**Exercise objective:**
Looking at the records below, please say how many lines contain the word "config", as a bare number.

[Collected data]
◇ ◇ ◇ ◇ ◇ ◇ ◇
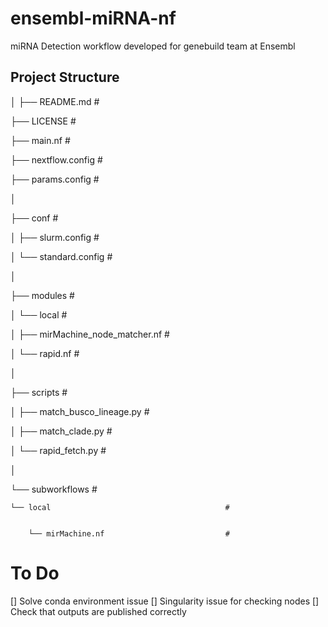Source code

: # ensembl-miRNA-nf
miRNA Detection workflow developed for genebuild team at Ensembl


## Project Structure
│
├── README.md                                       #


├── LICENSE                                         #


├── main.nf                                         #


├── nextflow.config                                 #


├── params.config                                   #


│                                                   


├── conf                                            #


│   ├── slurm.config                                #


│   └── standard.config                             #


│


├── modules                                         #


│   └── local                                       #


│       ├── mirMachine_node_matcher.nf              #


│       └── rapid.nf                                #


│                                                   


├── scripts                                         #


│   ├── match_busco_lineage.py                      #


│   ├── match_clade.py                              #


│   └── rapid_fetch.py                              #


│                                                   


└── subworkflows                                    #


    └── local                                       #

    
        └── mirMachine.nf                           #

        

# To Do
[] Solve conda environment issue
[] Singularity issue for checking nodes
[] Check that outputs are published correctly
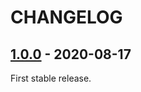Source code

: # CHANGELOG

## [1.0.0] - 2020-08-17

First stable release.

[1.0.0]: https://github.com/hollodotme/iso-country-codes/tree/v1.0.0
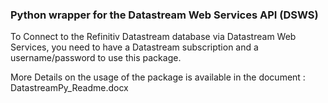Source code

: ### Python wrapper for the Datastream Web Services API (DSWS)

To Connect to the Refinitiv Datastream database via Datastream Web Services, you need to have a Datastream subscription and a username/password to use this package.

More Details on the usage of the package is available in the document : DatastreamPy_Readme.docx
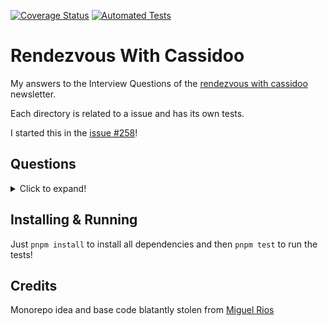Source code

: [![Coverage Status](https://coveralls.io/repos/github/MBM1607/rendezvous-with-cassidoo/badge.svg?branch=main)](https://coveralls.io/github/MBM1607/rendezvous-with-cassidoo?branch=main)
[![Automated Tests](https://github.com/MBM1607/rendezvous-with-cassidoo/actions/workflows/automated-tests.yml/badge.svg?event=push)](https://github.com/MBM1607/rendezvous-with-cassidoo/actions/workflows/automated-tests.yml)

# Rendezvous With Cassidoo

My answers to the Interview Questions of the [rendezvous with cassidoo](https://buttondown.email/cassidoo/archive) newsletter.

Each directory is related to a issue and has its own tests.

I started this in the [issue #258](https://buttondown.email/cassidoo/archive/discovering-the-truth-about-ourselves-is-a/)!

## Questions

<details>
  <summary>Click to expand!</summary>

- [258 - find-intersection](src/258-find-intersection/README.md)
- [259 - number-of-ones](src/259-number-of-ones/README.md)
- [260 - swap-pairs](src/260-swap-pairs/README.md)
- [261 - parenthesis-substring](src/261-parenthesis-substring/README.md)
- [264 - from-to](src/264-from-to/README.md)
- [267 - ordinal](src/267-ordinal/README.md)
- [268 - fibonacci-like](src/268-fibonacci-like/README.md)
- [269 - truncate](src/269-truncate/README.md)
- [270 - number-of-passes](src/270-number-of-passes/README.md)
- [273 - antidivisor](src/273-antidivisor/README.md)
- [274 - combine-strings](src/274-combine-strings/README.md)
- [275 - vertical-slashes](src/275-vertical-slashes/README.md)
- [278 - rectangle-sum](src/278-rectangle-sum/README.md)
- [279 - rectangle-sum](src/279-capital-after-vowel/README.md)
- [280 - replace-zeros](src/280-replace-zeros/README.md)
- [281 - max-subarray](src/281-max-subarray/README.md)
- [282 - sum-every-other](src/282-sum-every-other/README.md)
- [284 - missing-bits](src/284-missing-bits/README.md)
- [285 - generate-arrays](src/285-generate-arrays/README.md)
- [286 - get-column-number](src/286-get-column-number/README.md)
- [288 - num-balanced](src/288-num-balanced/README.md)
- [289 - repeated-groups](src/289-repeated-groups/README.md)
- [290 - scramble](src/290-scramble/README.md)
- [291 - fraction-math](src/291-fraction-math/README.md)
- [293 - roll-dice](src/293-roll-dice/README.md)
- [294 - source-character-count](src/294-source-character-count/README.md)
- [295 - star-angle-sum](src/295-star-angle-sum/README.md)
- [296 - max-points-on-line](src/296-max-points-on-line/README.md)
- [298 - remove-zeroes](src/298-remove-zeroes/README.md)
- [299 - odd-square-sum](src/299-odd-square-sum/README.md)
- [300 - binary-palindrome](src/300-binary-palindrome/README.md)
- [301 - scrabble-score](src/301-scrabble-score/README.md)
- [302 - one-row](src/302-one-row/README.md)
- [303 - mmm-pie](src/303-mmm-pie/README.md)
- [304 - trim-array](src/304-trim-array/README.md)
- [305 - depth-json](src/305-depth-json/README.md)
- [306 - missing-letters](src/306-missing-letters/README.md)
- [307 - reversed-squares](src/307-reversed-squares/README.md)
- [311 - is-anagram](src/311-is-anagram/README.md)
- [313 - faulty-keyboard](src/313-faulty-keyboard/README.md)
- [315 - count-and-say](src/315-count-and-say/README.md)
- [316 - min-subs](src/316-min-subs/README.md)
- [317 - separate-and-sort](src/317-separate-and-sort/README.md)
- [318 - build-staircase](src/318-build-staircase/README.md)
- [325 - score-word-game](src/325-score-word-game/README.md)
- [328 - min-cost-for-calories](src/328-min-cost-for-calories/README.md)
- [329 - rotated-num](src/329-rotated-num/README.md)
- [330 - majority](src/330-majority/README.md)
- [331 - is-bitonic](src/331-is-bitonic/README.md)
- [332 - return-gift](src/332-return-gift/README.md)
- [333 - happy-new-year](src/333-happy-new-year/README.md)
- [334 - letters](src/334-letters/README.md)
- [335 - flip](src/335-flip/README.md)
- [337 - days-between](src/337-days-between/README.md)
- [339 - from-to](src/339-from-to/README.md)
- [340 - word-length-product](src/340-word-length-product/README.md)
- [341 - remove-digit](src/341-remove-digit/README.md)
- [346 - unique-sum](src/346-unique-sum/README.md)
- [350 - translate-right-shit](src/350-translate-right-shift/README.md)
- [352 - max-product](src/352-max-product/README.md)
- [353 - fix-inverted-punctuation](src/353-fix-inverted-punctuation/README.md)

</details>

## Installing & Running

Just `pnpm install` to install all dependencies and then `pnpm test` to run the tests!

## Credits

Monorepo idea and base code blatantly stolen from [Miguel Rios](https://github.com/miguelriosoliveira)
◇ ◇ ◇ ◇ ◇ ◇ ◇
**Task result:**
4